Le 6 juin 2011, j’avais adressé
à Béji Caid Essebsi, en sa qualité de Premier Ministre, une lettre intitulée
«Sauvons la République». Dans cette lettre-appel, j’avais demandé à BCE de compléter
l’acte héroïque et exemplaire du peuple tunisien qui a réussi un combat magnifique,
celui de chasser le dictateur-usurpateur Ben Ali par un acte fondateur, se
déclinant, selon moi, sur trois axes émanant de sa part, pour préserver l’œuvre
et les acquis de Bourguiba et tenir compte des aspirations et inquiétudes
légitimes du peuple tunisien.
Malheureusement,
ma missive n’a pas pu convaincre BCE de l’abandon de l’option de la Constituante
au profit de l’option du Référendum, solution, peut-être
moins spectaculaire, mais plus démocratique, facile, rapide, garde-fou contre l’inconnu.

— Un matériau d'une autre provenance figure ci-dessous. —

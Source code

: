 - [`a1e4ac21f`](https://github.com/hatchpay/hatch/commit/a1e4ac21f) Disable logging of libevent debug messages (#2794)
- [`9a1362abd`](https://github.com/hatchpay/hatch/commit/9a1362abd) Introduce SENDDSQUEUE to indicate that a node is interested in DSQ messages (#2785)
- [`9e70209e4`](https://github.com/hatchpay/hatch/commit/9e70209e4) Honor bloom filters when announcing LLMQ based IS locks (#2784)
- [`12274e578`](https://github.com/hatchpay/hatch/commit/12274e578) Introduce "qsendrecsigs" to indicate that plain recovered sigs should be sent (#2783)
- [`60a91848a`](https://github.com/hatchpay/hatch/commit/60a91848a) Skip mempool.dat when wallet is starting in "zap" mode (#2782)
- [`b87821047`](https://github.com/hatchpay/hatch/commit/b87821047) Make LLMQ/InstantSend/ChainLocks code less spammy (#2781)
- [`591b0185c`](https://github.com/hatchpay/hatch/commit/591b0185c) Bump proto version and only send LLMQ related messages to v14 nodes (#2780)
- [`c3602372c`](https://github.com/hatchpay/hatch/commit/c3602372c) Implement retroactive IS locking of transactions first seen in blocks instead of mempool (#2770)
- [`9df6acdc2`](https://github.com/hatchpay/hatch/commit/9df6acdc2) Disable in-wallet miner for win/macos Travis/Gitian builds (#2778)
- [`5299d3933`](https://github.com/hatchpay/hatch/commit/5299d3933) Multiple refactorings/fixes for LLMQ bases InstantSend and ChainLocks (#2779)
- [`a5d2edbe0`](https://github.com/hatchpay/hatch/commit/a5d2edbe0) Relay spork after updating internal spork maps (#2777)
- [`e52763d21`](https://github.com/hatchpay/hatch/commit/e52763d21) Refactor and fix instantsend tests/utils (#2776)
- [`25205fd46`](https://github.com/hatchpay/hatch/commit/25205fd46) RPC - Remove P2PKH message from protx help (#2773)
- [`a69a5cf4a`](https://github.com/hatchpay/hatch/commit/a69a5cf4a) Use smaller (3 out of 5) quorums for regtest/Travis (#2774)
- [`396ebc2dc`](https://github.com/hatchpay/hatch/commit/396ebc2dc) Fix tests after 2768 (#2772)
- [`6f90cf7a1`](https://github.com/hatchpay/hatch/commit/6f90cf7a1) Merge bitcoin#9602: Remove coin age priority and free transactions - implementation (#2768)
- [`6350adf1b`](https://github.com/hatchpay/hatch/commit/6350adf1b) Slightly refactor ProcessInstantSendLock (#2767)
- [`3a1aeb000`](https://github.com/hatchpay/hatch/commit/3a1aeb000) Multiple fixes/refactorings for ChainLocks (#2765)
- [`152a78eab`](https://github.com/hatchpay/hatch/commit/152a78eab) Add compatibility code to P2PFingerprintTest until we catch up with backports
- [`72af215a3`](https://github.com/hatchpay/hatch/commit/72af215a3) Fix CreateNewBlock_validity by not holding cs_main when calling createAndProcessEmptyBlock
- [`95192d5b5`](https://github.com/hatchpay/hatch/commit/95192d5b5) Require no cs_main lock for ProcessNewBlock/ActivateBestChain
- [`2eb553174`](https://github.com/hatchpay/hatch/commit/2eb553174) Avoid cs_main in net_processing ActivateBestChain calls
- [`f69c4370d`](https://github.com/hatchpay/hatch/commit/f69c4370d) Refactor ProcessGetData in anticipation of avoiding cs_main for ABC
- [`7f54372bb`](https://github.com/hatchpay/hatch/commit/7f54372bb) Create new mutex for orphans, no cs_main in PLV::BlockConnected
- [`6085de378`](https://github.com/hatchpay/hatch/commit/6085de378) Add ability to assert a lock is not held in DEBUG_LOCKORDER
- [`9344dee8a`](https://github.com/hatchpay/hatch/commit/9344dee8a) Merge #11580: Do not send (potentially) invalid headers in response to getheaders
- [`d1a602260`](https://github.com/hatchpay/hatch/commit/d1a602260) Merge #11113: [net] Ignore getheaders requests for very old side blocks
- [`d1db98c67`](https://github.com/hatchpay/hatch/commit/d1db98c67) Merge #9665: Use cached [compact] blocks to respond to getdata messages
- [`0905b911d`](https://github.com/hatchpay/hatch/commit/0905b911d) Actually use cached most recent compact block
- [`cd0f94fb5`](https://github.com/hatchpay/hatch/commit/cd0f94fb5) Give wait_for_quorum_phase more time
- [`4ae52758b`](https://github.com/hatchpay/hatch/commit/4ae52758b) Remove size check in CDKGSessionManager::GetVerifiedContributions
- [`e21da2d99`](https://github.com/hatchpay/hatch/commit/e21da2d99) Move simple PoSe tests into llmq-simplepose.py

Les élections du 23 octobre dernier, grâce à un code électoral truqué, ont sorti une majorité qui cherche, à présent,
à accaparer définitivement tous les pouvoirs. BCE a oblitéré ma demande de
donner des prorogatives à l’institution militaire pour garantir la sécurité
interne du pays. Seul mon appel pour rassembler
dans un front uni toutes les sensibilités républicaines et progressistes est
sur le point de se concrétiser. ! Voici le contenu intégral de la lettre
adressée à BCE :
"Etant fils, neveu et
frère de résistants, ayant activement participé au combat anticolonialiste aux
cotés de Bourguiba, je m’adresse à vous compagnon et héritier du Combattant
suprême.
La Tunisie a réussi
un second combat magnifique : chasser le dictateur – usurpateur Ben Ali.
Cet acte héroïque, exemplaire doit être concrétisé et complété par un acte
fondateur, se déclinant, selon moi, sur trois axes émanant de votre part, pour
préserver l’œuvre et les acquis bourguibiens et tenir compte des aspirations et
inquiétudes légitimes du peuple tunisien.
Bourguiba, vous le
savez, a transformé une "une poussière d’individus "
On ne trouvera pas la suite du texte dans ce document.